Saved data entries
● ● ● ●

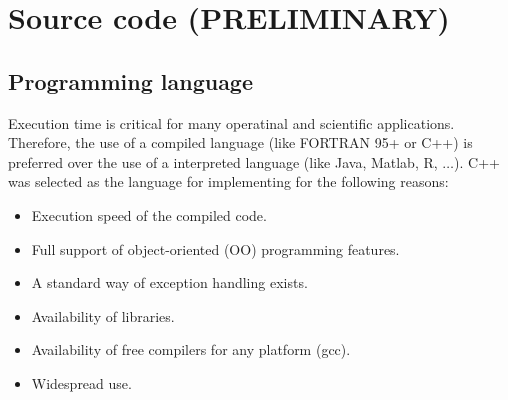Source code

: \chapter{Source code (PRELIMINARY)} \label{chap:code}
\renewcommand{\tabdir}{chapters/code/tab}
\renewcommand{\figdir}{chapters/code/fig}

\section{Programming language} \label{sec:code-language}

Execution time is critical for many operatinal and scientific applications. Therefore, the use of a compiled language (like FORTRAN 95+ or C++) is preferred over the use of a interpreted language (like Java, Matlab, R, $\ldots$). C++ was selected as the language for implementing  for the following reasons:

\begin{itemize}
  \item Execution speed of the compiled code.
  \item Full support of object-oriented (OO) programming features.
  \item A standard way of exception handling exists.
  \item Availability of libraries.
  \item Availability of free compilers for any platform (gcc).
  \item Widespread use.
\end{itemize}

● ● ● ●

• [Problem description]:
Exclude every picture and copy the remaining data exactly.

• [Solved problem]:
Source code

: \chapter{Source code (PRELIMINARY)} \label{chap:code}
\renewcommand{\tabdir}{chapters/code/tab}
\renewcommand{\figdir}{chapters/code/fig}

\section{Programming language} \label{sec:code-language}

Execution time is critical for many operatinal and scientific applications. Therefore, the use of a compiled language (like FORTRAN 95+ or C++) is preferred over the use of a interpreted language (like Java, Matlab, R, $\ldots$). C++ was selected as the language for implementing  for the following reasons:

\begin{itemize}
  \item Execution speed of the compiled code.
  \item Full support of object-oriented (OO) programming features.
  \item A standard way of exception handling exists.
  \item Availability of libraries.
  \item Availability of free compilers for any platform (gcc).
  \item Widespread use.
\end{itemize}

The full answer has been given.